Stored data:
=== Section Start ===

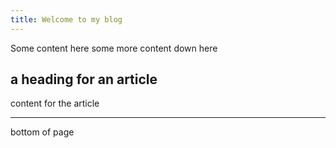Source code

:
 ```yaml
---
title: Welcome to my blog
---
```

Some content here
some more content down here

## a heading for an article

content for the article

---
bottom of page
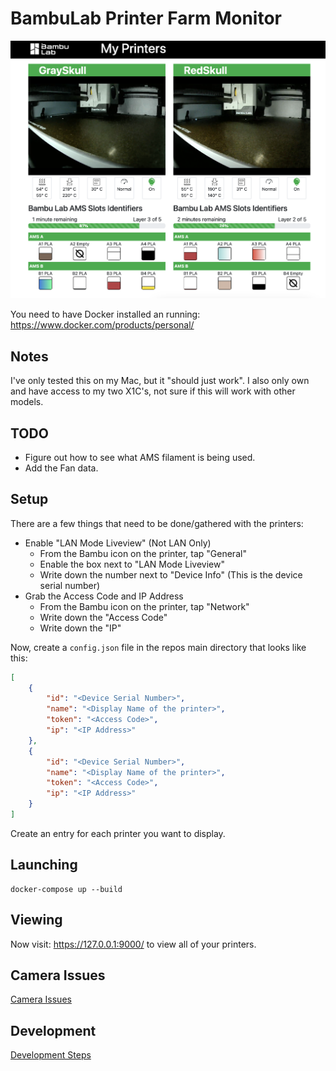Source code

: # BambuLab Printer Farm Monitor

![Screenshot](docs/shot.png?raw=true "Screenshot")


You need to have Docker installed an running: https://www.docker.com/products/personal/

## Notes

I've only tested this on my Mac, but it "should just work".
I also only own and have access to my two X1C's, not sure if this will work with other models.

## TODO

* Figure out how to see what AMS filament is being used.
* Add the Fan data.

## Setup

There are a few things that need to be done/gathered with the printers:

* Enable "LAN Mode Liveview" (Not LAN Only)
  * From the Bambu icon on the printer, tap "General"
  * Enable the box next to "LAN Mode Liveview"
  * Write down the number next to "Device Info" (This is the device serial number)
* Grab the Access Code and IP Address
  * From the Bambu icon on the printer, tap "Network"
  * Write down the "Access Code"
  * Write down the "IP"

Now, create a `config.json` file in the repos main directory that looks like this:

```json
[
    {
        "id": "<Device Serial Number>",
        "name": "<Display Name of the printer>",
        "token": "<Access Code>",
        "ip": "<IP Address>"
    },
    {
        "id": "<Device Serial Number>",
        "name": "<Display Name of the printer>",
        "token": "<Access Code>",
        "ip": "<IP Address>"
    }
]
```

Create an entry for each printer you want to display.

## Launching

    docker-compose up --build

## Viewing

Now visit: https://127.0.0.1:9000/ to view all of your printers.

## Camera Issues

[Camera Issues](docs/CAMERA.md)

## Development

[Development Steps](docs/DEVELOP.md)

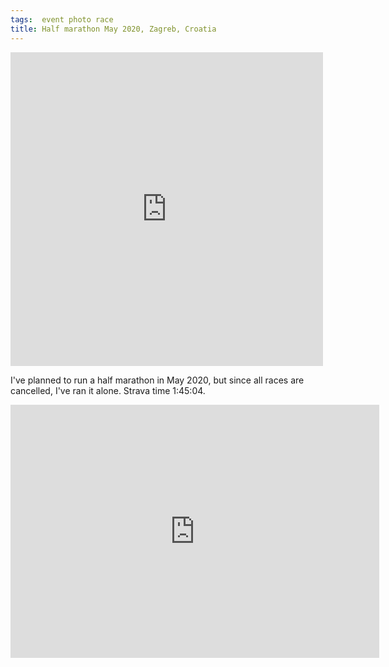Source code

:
 ```yaml
---
tags:  event photo race
title: Half marathon May 2020, Zagreb, Croatia
---
```

<iframe src="https://www.facebook.com/plugins/post.php?href=https%3A%2F%2Fwww.facebook.com%2Fphoto.php%3Ffbid%3D10158444775717290%26set%3Da.10158444775247290%26type%3D3&width=500" width="500" height="502" style="border:none;overflow:hidden" scrolling="no" frameborder="0" allowTransparency="true" allow="encrypted-media"></iframe>

I've planned to run a half marathon in May 2020, but since all races are cancelled, I've ran it alone. Strava time 1:45:04.

<iframe height='405' width='590' frameborder='0' allowtransparency='true' scrolling='no' src='https://www.strava.com/activities/3539687227/embed/0a4a3b59e0f5c12ac661afcc25d75b726f58a6ae'></iframe>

=== Section End ===

REQUIRED WORK: The reply must be a number and nothing more: the count of lines above that contain the word "width".

ANSWER TO THIS TASK: 2